**RECORD SET:**

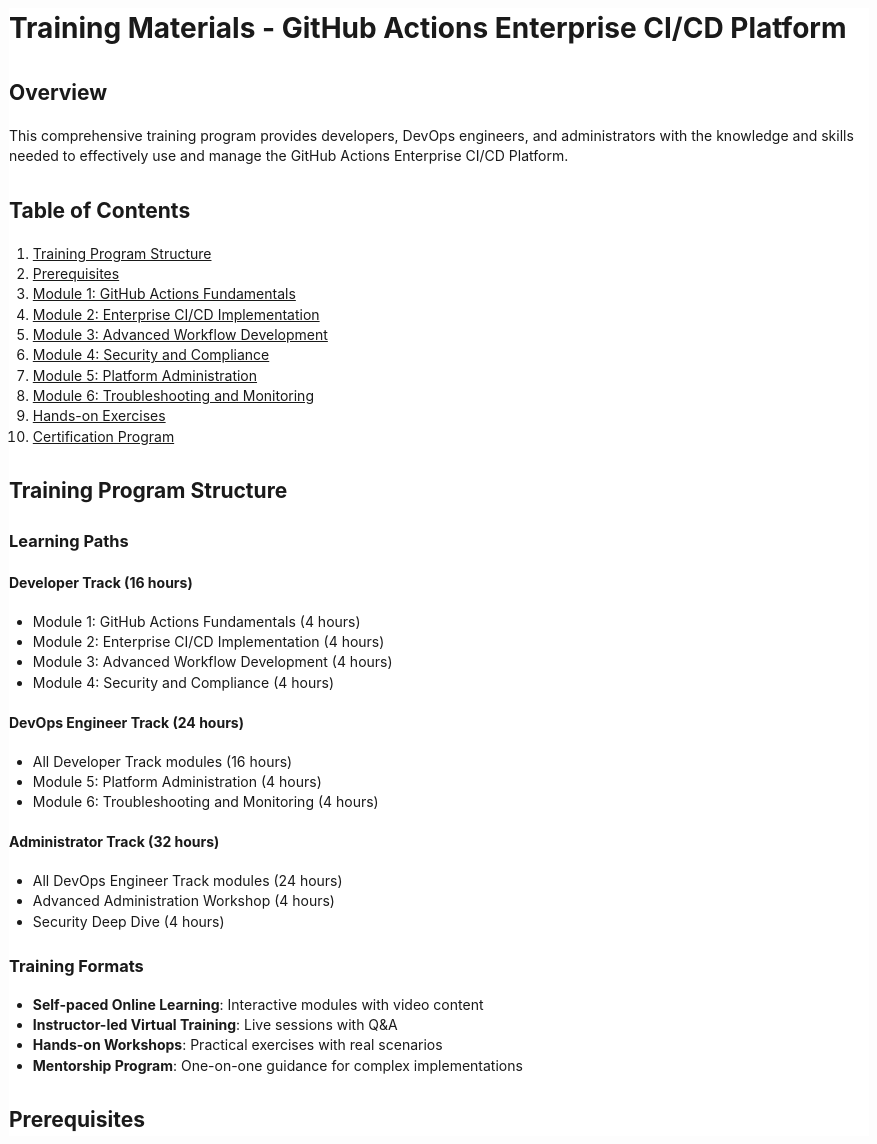 # Training Materials - GitHub Actions Enterprise CI/CD Platform

## Overview

This comprehensive training program provides developers, DevOps engineers, and administrators with the knowledge and skills needed to effectively use and manage the GitHub Actions Enterprise CI/CD Platform.

## Table of Contents

1. [Training Program Structure](#training-program-structure)
2. [Prerequisites](#prerequisites)
3. [Module 1: GitHub Actions Fundamentals](#module-1-github-actions-fundamentals)
4. [Module 2: Enterprise CI/CD Implementation](#module-2-enterprise-cicd-implementation)
5. [Module 3: Advanced Workflow Development](#module-3-advanced-workflow-development)
6. [Module 4: Security and Compliance](#module-4-security-and-compliance)
7. [Module 5: Platform Administration](#module-5-platform-administration)
8. [Module 6: Troubleshooting and Monitoring](#module-6-troubleshooting-and-monitoring)
9. [Hands-on Exercises](#hands-on-exercises)
10. [Certification Program](#certification-program)

## Training Program Structure

### Learning Paths

#### Developer Track (16 hours)
- Module 1: GitHub Actions Fundamentals (4 hours)
- Module 2: Enterprise CI/CD Implementation (4 hours)
- Module 3: Advanced Workflow Development (4 hours)
- Module 4: Security and Compliance (4 hours)

#### DevOps Engineer Track (24 hours)
- All Developer Track modules (16 hours)
- Module 5: Platform Administration (4 hours)
- Module 6: Troubleshooting and Monitoring (4 hours)

#### Administrator Track (32 hours)
- All DevOps Engineer Track modules (24 hours)
- Advanced Administration Workshop (4 hours)
- Security Deep Dive (4 hours)

### Training Formats
- **Self-paced Online Learning**: Interactive modules with video content
- **Instructor-led Virtual Training**: Live sessions with Q&A
- **Hands-on Workshops**: Practical exercises with real scenarios
- **Mentorship Program**: One-on-one guidance for complex implementations

## Prerequisites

**EXERCISE DIRECTIONS:** Each line, from the beginning of the listing to the line bearing "This comprehensive training" inclusive, should be copied exactly; the pictures stay out.

**OUTPUT FOR THIS EXERCISE:**
 # Training Materials - GitHub Actions Enterprise CI/CD Platform

## Overview

This comprehensive training program provides developers, DevOps engineers, and administrators with the knowledge and skills needed to effectively use and manage the GitHub Actions Enterprise CI/CD Platform.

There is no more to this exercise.